**WHAT NEEDS TO BE DONE:**
Give the number of lines in the material below that contain the word "remote", and nothing else.
_ _ _
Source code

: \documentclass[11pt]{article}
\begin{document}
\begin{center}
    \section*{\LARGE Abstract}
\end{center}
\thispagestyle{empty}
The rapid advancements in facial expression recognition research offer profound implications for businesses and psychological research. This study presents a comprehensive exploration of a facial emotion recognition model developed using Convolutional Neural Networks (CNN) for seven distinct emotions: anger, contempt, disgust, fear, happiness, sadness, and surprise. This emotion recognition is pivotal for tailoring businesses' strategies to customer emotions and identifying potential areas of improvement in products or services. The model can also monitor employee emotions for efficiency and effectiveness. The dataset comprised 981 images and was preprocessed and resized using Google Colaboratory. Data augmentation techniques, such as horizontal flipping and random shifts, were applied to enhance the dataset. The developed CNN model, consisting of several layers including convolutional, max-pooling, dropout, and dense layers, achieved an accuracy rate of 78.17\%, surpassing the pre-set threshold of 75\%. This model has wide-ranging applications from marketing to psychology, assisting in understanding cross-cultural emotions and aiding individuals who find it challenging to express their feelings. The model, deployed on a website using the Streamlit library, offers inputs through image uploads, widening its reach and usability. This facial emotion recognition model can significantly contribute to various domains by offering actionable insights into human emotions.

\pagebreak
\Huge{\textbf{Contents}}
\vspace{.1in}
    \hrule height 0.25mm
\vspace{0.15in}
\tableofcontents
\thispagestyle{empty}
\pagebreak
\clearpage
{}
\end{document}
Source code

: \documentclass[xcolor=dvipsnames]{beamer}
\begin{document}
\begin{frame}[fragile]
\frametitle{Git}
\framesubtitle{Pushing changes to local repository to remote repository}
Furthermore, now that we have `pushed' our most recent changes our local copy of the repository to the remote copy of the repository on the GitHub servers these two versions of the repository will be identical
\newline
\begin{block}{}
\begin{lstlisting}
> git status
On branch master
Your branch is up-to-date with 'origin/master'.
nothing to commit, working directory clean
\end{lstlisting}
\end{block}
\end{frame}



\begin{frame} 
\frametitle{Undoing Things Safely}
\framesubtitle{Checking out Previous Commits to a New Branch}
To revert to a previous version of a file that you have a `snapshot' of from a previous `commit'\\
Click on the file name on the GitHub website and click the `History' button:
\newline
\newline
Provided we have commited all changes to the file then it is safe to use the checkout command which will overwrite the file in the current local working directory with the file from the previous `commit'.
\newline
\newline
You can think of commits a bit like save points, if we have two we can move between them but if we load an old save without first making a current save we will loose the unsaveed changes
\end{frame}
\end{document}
_ _ _
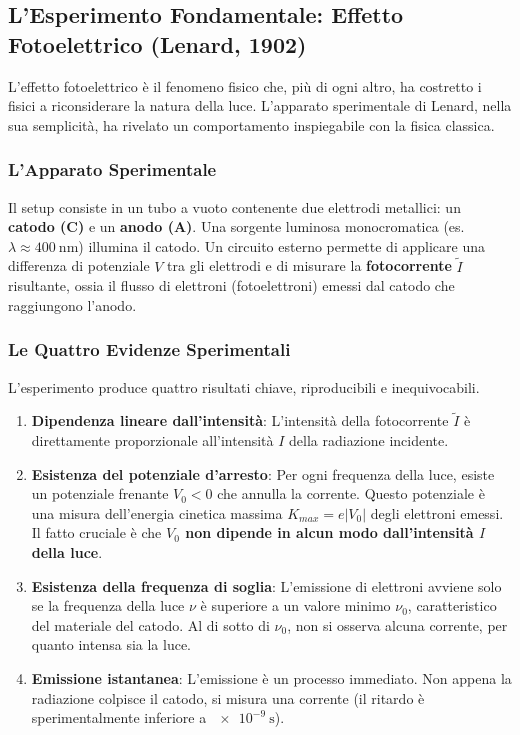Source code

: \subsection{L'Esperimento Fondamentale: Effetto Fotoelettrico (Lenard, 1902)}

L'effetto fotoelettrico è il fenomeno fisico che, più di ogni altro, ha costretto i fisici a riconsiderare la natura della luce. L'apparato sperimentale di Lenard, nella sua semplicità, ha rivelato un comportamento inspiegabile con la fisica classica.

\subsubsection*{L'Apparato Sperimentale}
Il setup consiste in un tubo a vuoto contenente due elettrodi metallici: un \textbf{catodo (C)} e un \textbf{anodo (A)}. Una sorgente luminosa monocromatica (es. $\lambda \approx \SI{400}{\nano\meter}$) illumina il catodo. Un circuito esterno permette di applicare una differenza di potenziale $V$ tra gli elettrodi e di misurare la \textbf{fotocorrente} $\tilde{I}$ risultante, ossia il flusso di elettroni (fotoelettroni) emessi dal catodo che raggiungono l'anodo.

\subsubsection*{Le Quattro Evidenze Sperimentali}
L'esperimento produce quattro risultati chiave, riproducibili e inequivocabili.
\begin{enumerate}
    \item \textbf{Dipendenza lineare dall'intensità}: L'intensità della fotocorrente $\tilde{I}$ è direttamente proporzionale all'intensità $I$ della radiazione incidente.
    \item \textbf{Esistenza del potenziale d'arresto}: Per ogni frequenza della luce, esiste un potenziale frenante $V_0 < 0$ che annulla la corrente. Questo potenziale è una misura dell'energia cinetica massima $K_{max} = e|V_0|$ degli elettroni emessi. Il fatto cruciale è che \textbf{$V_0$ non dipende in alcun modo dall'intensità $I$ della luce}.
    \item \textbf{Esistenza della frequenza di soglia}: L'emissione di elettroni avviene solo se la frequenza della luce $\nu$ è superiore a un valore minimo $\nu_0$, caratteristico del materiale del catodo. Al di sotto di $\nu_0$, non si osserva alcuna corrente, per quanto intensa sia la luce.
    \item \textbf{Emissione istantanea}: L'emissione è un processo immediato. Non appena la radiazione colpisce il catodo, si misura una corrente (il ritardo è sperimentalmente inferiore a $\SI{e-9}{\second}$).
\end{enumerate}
_ _ _
**TASK RESPONSE:**
2